Count, in the data that follows, every line with the string "made", and give that count as the whole reply.

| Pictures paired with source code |
+ + +

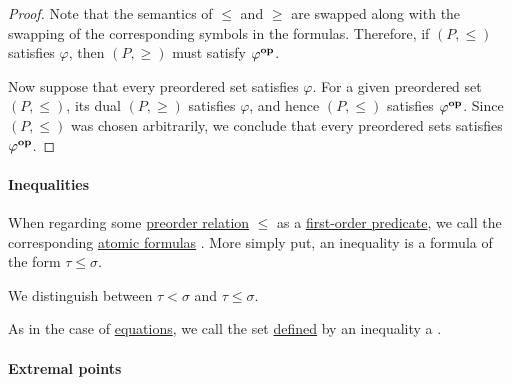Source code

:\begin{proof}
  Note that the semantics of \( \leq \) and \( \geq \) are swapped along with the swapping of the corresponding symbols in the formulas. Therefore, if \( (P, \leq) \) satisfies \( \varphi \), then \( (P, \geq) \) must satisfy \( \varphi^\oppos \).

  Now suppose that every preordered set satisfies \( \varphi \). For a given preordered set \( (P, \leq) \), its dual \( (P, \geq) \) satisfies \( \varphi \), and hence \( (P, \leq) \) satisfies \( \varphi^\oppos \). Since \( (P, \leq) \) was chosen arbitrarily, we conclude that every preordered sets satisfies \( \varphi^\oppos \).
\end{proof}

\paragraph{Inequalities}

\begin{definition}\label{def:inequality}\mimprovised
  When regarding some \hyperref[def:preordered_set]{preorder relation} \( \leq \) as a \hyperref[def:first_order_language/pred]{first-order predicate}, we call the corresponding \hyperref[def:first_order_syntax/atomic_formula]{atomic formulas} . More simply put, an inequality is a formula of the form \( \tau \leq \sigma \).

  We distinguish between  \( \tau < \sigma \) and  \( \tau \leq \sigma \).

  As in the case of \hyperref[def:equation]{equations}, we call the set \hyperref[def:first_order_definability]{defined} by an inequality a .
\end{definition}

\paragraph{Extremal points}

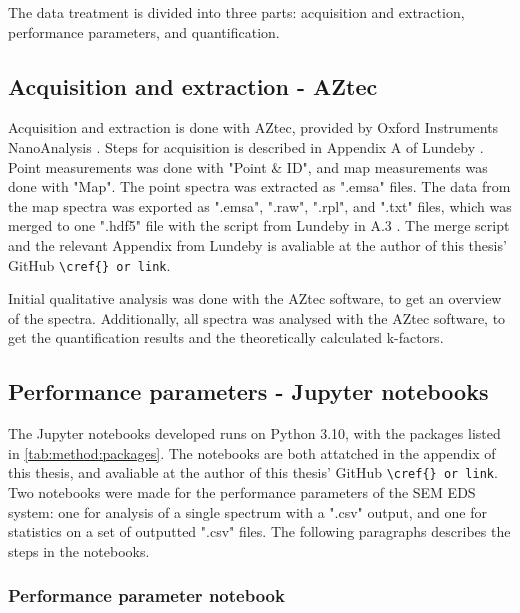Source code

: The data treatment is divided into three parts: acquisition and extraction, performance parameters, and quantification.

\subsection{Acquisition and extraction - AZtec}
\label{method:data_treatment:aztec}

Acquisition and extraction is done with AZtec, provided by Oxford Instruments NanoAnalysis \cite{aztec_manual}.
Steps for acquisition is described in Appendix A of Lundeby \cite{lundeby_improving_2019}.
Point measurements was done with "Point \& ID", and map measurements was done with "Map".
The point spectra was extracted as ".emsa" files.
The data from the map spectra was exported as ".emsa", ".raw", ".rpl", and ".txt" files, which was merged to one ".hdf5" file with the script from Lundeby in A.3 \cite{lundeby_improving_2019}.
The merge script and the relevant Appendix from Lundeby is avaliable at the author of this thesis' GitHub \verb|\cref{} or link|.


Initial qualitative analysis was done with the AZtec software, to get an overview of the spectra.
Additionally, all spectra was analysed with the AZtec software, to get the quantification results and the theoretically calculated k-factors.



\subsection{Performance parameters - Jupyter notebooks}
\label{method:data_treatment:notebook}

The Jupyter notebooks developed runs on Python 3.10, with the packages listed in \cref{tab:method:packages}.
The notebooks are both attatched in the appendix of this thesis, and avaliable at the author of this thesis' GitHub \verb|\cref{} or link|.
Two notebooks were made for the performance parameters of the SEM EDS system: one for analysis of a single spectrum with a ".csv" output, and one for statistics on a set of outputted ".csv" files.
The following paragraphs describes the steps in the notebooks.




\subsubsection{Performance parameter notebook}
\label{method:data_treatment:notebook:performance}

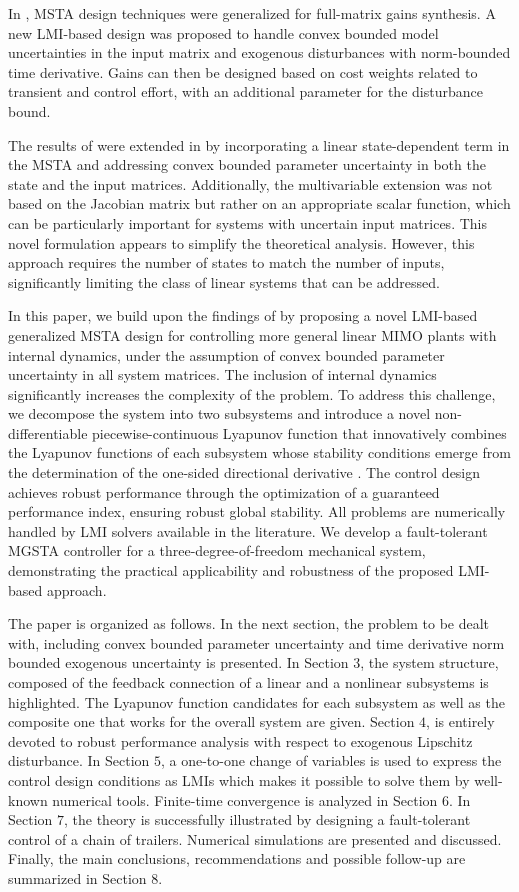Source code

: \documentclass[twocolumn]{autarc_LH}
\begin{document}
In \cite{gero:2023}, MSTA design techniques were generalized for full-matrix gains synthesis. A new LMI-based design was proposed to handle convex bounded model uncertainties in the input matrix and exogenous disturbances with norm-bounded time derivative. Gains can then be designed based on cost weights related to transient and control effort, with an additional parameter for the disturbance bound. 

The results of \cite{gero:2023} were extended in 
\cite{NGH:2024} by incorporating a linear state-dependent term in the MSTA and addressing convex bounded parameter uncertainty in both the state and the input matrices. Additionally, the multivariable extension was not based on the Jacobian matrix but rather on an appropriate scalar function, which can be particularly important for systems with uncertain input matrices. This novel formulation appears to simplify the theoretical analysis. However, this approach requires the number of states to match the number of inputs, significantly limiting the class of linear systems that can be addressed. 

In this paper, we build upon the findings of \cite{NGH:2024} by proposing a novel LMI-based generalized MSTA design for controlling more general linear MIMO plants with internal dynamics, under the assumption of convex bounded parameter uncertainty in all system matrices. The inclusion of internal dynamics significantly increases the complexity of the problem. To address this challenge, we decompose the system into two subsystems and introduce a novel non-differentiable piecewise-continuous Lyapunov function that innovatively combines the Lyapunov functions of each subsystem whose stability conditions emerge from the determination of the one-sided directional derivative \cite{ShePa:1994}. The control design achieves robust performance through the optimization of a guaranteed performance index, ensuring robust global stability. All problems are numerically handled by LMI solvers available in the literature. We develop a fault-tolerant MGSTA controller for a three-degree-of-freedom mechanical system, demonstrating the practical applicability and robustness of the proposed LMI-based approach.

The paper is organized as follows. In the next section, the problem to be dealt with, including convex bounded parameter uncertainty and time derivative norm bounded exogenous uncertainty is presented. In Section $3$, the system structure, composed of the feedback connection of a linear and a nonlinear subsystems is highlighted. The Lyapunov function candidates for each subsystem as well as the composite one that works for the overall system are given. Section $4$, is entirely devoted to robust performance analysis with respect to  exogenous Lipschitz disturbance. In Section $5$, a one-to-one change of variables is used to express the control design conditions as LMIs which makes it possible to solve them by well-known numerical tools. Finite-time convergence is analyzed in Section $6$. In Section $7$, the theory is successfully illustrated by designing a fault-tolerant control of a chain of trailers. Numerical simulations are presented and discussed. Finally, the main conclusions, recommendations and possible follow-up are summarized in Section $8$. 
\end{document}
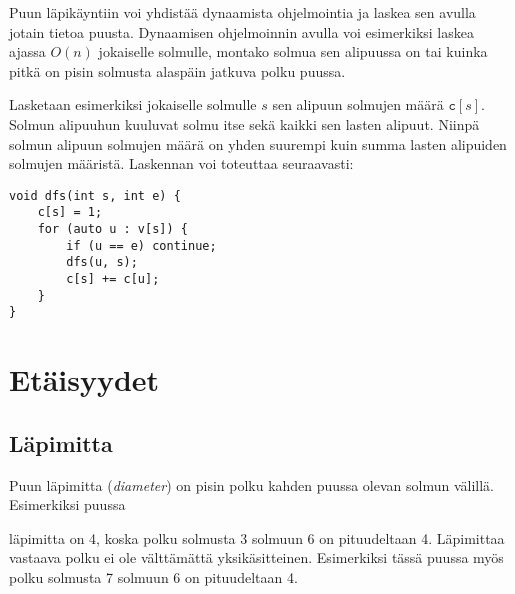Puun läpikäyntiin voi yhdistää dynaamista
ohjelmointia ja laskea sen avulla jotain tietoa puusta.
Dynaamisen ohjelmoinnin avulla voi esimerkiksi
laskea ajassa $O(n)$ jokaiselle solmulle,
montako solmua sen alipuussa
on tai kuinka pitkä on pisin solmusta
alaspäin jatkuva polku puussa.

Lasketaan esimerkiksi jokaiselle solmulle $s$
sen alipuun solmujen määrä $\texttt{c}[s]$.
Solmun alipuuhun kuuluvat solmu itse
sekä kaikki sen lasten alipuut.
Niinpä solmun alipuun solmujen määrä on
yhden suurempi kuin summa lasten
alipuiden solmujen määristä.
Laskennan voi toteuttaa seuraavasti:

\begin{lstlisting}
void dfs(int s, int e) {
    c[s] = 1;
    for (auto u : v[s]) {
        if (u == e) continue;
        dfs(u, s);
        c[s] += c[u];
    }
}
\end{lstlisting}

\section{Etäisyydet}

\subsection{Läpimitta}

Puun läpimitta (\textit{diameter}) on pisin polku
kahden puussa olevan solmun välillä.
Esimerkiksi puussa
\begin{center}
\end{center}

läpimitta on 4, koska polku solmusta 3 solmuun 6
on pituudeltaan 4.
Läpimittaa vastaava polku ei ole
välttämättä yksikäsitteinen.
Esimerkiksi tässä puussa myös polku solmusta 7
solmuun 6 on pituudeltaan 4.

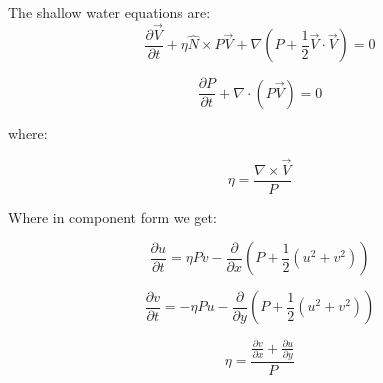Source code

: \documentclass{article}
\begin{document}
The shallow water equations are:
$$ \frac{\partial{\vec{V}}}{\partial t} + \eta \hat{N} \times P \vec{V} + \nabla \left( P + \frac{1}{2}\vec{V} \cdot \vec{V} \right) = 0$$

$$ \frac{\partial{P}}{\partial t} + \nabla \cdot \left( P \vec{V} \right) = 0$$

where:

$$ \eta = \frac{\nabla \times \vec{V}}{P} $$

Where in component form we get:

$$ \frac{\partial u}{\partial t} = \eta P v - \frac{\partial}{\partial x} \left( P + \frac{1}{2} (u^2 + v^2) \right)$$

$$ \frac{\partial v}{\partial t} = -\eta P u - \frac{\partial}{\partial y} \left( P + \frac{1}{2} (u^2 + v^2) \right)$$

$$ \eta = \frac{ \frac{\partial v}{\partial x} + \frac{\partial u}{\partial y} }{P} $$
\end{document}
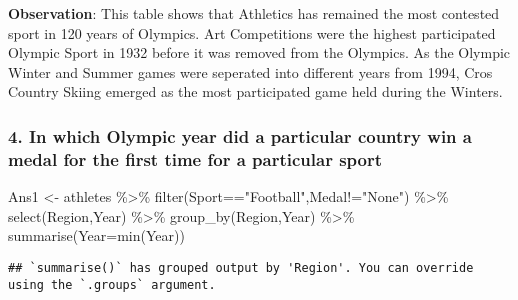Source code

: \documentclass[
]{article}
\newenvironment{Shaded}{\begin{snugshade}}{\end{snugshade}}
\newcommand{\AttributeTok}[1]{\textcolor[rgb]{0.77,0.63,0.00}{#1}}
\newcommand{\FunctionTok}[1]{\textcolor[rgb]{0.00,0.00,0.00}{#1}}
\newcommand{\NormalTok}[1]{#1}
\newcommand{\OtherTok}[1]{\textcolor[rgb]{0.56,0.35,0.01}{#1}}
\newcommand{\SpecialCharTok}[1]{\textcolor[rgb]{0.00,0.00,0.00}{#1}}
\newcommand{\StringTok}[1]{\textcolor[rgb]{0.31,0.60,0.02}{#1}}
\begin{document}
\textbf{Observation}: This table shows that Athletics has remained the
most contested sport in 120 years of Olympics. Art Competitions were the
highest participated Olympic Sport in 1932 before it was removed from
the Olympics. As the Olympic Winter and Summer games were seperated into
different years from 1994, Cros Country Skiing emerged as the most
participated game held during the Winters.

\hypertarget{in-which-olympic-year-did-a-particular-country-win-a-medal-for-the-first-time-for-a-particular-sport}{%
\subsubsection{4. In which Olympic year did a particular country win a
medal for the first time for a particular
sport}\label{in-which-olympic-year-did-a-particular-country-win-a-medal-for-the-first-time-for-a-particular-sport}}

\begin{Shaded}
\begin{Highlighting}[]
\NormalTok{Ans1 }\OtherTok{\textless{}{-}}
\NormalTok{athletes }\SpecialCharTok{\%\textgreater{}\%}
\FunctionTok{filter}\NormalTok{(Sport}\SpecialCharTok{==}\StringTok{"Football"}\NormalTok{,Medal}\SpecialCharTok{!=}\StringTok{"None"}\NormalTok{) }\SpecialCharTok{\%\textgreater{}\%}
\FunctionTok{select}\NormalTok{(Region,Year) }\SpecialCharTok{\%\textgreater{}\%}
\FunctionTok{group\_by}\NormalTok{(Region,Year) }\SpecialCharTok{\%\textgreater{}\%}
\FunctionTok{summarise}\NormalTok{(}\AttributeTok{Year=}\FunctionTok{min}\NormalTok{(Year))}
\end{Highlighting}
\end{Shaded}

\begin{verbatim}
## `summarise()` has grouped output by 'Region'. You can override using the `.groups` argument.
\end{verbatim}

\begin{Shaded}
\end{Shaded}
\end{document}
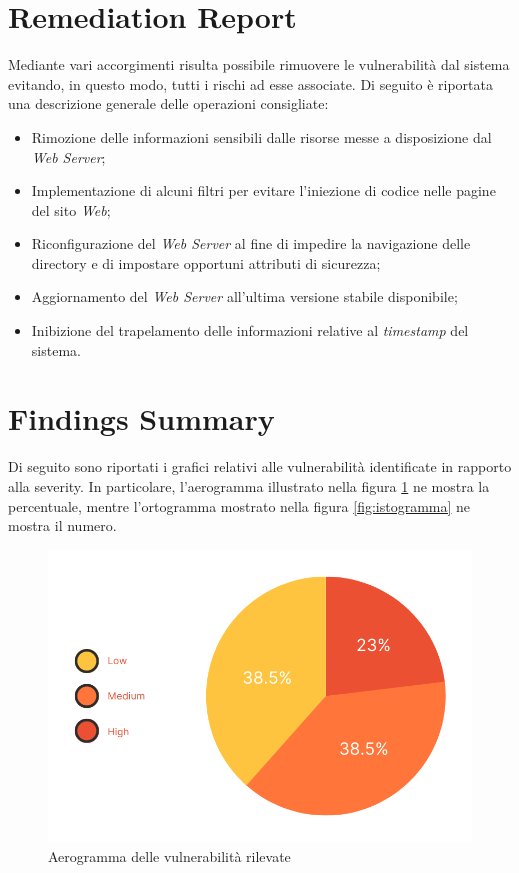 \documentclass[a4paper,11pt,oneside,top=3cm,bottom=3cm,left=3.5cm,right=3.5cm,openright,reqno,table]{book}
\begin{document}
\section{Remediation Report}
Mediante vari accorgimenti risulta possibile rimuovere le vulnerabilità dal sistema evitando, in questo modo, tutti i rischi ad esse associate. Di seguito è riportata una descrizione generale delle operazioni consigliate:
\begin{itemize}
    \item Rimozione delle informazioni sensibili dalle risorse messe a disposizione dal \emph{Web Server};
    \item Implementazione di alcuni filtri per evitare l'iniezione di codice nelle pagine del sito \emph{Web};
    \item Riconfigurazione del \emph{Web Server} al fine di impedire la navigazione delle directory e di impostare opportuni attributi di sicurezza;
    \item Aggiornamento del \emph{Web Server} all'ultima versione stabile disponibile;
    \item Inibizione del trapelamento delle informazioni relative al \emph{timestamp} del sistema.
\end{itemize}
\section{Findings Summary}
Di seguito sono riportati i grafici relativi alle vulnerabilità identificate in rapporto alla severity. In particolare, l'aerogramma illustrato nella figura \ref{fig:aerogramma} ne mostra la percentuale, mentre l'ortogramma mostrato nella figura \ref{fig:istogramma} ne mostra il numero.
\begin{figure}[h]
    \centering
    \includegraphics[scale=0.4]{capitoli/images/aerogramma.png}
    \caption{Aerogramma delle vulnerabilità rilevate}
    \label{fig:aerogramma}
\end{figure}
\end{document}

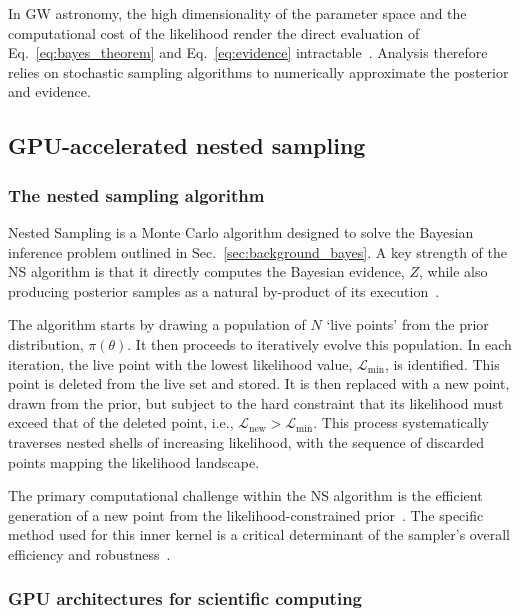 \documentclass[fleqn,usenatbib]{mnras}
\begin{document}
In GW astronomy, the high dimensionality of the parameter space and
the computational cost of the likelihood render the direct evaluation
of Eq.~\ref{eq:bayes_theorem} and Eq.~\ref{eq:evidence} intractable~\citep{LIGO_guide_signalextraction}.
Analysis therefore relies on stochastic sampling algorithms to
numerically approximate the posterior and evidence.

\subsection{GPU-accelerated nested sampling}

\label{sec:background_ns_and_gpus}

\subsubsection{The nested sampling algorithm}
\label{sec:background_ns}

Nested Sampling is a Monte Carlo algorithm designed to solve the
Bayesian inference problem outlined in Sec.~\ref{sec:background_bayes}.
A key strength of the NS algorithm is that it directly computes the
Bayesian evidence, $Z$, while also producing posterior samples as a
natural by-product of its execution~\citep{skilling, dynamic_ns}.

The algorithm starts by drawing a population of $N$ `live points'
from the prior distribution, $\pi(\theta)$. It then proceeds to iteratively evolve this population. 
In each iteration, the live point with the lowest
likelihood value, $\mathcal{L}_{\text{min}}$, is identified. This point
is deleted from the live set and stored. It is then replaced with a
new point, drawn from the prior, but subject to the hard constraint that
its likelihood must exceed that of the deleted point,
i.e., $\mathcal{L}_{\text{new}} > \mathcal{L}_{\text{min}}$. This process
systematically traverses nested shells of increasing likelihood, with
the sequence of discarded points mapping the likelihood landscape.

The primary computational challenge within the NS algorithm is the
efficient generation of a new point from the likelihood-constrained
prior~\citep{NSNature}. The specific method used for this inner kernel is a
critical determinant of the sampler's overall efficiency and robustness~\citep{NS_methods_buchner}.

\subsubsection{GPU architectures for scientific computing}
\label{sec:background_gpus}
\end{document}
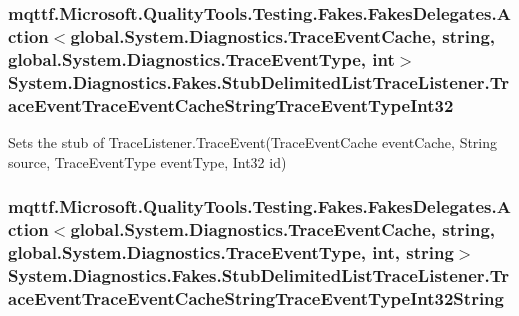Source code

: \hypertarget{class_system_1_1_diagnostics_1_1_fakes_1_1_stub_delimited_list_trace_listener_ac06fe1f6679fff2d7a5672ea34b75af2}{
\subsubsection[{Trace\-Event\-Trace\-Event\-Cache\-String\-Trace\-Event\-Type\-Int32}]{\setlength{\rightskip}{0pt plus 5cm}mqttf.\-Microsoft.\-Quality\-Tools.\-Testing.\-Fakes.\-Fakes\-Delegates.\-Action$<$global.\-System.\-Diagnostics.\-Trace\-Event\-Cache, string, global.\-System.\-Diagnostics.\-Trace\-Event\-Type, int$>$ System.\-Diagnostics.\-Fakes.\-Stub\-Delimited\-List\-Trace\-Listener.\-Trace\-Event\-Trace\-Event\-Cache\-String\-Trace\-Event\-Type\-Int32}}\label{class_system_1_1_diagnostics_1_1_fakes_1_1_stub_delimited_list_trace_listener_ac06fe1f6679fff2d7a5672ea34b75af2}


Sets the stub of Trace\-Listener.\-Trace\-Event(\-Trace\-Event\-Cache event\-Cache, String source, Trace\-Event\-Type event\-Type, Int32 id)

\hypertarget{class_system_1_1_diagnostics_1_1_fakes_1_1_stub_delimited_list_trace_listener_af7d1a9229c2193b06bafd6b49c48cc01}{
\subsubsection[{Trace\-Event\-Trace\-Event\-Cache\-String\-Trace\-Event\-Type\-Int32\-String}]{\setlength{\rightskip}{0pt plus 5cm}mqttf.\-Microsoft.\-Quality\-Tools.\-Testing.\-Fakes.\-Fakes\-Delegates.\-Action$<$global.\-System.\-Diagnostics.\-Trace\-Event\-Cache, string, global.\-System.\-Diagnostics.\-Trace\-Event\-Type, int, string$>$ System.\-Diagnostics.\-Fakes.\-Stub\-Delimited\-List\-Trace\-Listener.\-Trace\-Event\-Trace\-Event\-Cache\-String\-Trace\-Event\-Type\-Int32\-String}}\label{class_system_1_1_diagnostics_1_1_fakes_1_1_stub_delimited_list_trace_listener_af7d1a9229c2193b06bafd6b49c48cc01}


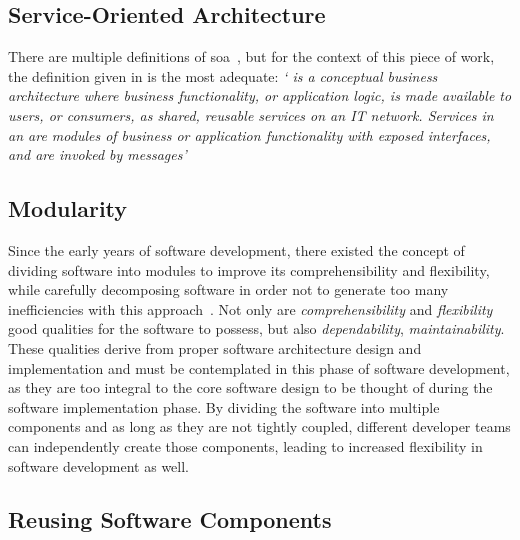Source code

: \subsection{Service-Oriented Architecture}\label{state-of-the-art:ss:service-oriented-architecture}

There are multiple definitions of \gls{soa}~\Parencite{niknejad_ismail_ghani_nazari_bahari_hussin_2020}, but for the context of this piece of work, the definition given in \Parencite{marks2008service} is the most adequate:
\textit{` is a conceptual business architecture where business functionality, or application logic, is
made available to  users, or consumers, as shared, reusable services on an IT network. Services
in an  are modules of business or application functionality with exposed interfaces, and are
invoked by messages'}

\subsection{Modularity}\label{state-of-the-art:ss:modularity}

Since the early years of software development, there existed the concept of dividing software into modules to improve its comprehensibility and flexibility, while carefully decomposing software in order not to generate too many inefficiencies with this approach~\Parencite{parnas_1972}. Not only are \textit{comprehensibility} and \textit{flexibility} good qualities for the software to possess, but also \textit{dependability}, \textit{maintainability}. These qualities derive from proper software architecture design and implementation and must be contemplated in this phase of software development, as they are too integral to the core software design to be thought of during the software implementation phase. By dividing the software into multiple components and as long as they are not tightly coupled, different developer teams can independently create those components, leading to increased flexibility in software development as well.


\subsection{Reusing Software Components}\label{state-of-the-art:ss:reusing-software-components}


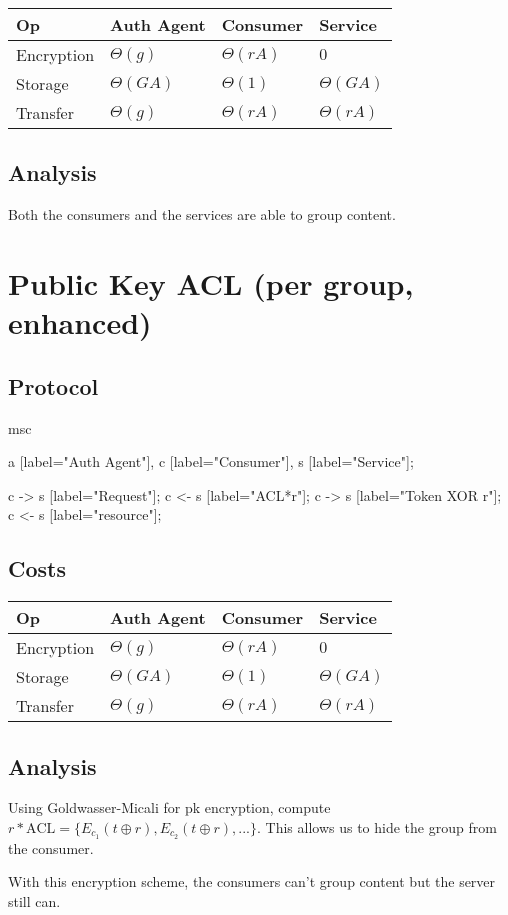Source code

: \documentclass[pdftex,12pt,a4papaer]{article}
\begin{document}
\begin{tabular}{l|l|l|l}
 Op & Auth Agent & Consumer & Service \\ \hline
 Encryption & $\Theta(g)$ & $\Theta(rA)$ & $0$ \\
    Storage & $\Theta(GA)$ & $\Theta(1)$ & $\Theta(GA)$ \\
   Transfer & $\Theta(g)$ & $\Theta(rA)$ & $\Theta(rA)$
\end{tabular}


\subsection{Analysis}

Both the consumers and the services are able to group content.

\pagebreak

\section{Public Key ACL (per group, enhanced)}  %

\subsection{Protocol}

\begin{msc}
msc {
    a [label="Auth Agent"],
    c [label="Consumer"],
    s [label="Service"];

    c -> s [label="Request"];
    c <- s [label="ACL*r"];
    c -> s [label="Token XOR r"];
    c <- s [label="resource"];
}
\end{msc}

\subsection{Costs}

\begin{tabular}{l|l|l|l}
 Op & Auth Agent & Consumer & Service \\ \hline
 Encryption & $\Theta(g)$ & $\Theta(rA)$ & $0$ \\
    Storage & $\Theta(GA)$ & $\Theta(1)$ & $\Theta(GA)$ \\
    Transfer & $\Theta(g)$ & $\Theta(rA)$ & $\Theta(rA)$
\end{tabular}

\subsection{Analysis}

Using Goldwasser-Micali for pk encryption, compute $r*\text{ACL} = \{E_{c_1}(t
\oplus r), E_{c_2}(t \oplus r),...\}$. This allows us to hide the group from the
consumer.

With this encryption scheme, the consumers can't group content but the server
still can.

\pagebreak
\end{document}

+ + +

| Output of the task |
2